North Point Estate () was a public housing estate at the harbour front of North Point, Hong Kong near North Point Ferry Pier and its bus terminus, approaching Victoria Harbour. It was the largest public housing estate in the Eastern District. It was the second public housing estate built by the Hong Kong Housing Authority and enjoyed a reputation as one of the most impressive construction schemes in Asia and as a public housing estate in one of the most "luxurious" areas on Hong Kong Island.

History
North Point Estate was developed by the Hong Kong Housing Authority and completed in 1957. It comprised seven 11-storey blocks with a total of 1,956 flats. Although North Point Estate was structurally safe, the Housing Authority decided to redevelop the estate due to increasing maintenance problems and costs. The estate was cleared in 2002 and demolished in 2003. Its tenants were rehoused to new units on the Oi Tung Estate at Aldrich Bay, Shau Kei Wan and Hing Wah Estate at Chai Wan.

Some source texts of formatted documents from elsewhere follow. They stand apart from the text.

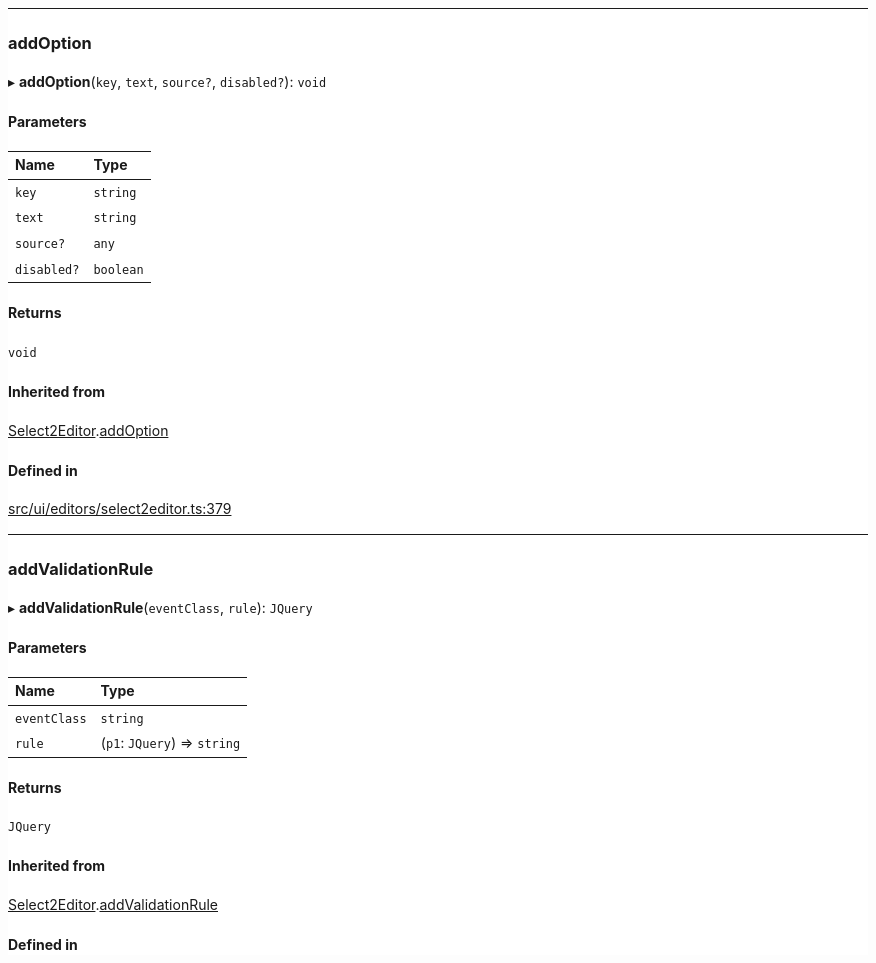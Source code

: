 ___

### addOption

▸ **addOption**(`key`, `text`, `source?`, `disabled?`): `void`

#### Parameters

| Name | Type |
| :------ | :------ |
| `key` | `string` |
| `text` | `string` |
| `source?` | `any` |
| `disabled?` | `boolean` |

#### Returns

`void`

#### Inherited from

[Select2Editor](corelib.Select2Editor.md).[addOption](corelib.Select2Editor.md#addoption)

#### Defined in

[src/ui/editors/select2editor.ts:379](https://github.com/serenity-is/serenity/blob/master/packages/corelib/src/ui/editors/select2editor.ts#L379)

___

### addValidationRule

▸ **addValidationRule**(`eventClass`, `rule`): `JQuery`

#### Parameters

| Name | Type |
| :------ | :------ |
| `eventClass` | `string` |
| `rule` | (`p1`: `JQuery`) => `string` |

#### Returns

`JQuery`

#### Inherited from

[Select2Editor](corelib.Select2Editor.md).[addValidationRule](corelib.Select2Editor.md#addvalidationrule)

#### Defined in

North Point had a mass population and many people who live in Hong Kong know about the thriving estate.

The site today
On 2 March 2000, the Housing Authority announced the redevelopment of North Point Estate by February 2002. Upon completion of rehousing, the site will be redeveloped after comprehensive planning. This is in line with the Long Term Housing Strategy (LTHS) published in 1998 on the redevelopment of older housing estates on a need basis. Under the Authority's Comprehensive Redevelopment Programme (CRP), 566 housing blocks in 57 estates will be redeveloped by 2005. At the moment, we already demolished over 400 buildings to improve the living conditions of the residents.

After North Point Estate was demolished, the east and central part of the site were used as temporary open car parks and the rest left vacant, for more than ten years. In 2007, the Housing Authority decided to return the site to the government for redevelopment.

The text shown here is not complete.